The Senate added further exclusions: for archaeological items, the object must not come from partage de fouilles (sharing of excavations) or exchange of artifacts for scientific study, and the object must not have contributed to military activities by its nature, destination, or use.

The bill is explicit about who can ask and who decides. Restitution is framed as state-to-state: the procedure is triggered by a request from a foreign state, and the Senate stresses that restitution remains an ability or opportunity that is open to public owners, not a mandatory obligation. Where the object belongs to a public legal entity other than the French state (for example, a local authority), the decree cannot be issued unless that owner approves the object’s removal from its own public domain.
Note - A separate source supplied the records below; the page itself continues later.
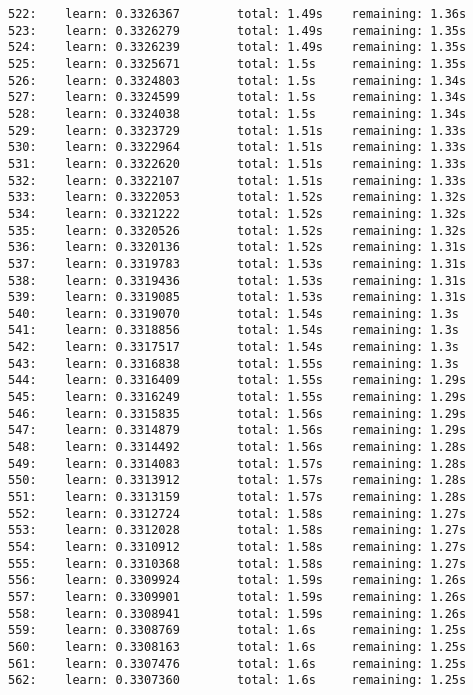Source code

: \documentclass[11pt]{article}
\begin{document}
\begin{Verbatim}[commandchars=\\\{\}]
522:    learn: 0.3326367        total: 1.49s    remaining: 1.36s
523:    learn: 0.3326279        total: 1.49s    remaining: 1.35s
524:    learn: 0.3326239        total: 1.49s    remaining: 1.35s
525:    learn: 0.3325671        total: 1.5s     remaining: 1.35s
526:    learn: 0.3324803        total: 1.5s     remaining: 1.34s
527:    learn: 0.3324599        total: 1.5s     remaining: 1.34s
528:    learn: 0.3324038        total: 1.5s     remaining: 1.34s
529:    learn: 0.3323729        total: 1.51s    remaining: 1.33s
530:    learn: 0.3322964        total: 1.51s    remaining: 1.33s
531:    learn: 0.3322620        total: 1.51s    remaining: 1.33s
532:    learn: 0.3322107        total: 1.51s    remaining: 1.33s
533:    learn: 0.3322053        total: 1.52s    remaining: 1.32s
534:    learn: 0.3321222        total: 1.52s    remaining: 1.32s
535:    learn: 0.3320526        total: 1.52s    remaining: 1.32s
536:    learn: 0.3320136        total: 1.52s    remaining: 1.31s
537:    learn: 0.3319783        total: 1.53s    remaining: 1.31s
538:    learn: 0.3319436        total: 1.53s    remaining: 1.31s
539:    learn: 0.3319085        total: 1.53s    remaining: 1.31s
540:    learn: 0.3319070        total: 1.54s    remaining: 1.3s
541:    learn: 0.3318856        total: 1.54s    remaining: 1.3s
542:    learn: 0.3317517        total: 1.54s    remaining: 1.3s
543:    learn: 0.3316838        total: 1.55s    remaining: 1.3s
544:    learn: 0.3316409        total: 1.55s    remaining: 1.29s
545:    learn: 0.3316249        total: 1.55s    remaining: 1.29s
546:    learn: 0.3315835        total: 1.56s    remaining: 1.29s
547:    learn: 0.3314879        total: 1.56s    remaining: 1.29s
548:    learn: 0.3314492        total: 1.56s    remaining: 1.28s
549:    learn: 0.3314083        total: 1.57s    remaining: 1.28s
550:    learn: 0.3313912        total: 1.57s    remaining: 1.28s
551:    learn: 0.3313159        total: 1.57s    remaining: 1.28s
552:    learn: 0.3312724        total: 1.58s    remaining: 1.27s
553:    learn: 0.3312028        total: 1.58s    remaining: 1.27s
554:    learn: 0.3310912        total: 1.58s    remaining: 1.27s
555:    learn: 0.3310368        total: 1.58s    remaining: 1.27s
556:    learn: 0.3309924        total: 1.59s    remaining: 1.26s
557:    learn: 0.3309901        total: 1.59s    remaining: 1.26s
558:    learn: 0.3308941        total: 1.59s    remaining: 1.26s
559:    learn: 0.3308769        total: 1.6s     remaining: 1.25s
560:    learn: 0.3308163        total: 1.6s     remaining: 1.25s
561:    learn: 0.3307476        total: 1.6s     remaining: 1.25s
562:    learn: 0.3307360        total: 1.6s     remaining: 1.25s

\end{Verbatim}
\end{document}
Fragment of a Buddhist mural from the Kizil Caves in Xinjiang, China. Musee Guimet, Paris.

The legislation does not automatically make everything taken in a colonial context subject to its restitution procedure. The Senate stresses that the derogation from inalienability is limited to precise cases.

What about objects that left countries of origin after 24 April 1972?

It also does not replace court pathways for later thefts or illicit transactions. The bill’s time window is central to its design, and the Senate explicitly treats it as a special procedure for a defined historical period, while other laws and legal regimes continue to apply outside it.

If the requesting country says the item was stolen or illegally exported on or after 24 April 1972, the Sénat’s approach is to treat it as a court matter under the heritage code (Code du patrimoine, art. L.124-1). In practice, the French public body that holds the object would bring the case before a judicial court to have the acquisition set aside and the object returned.

What about objects donated or willed to French museums?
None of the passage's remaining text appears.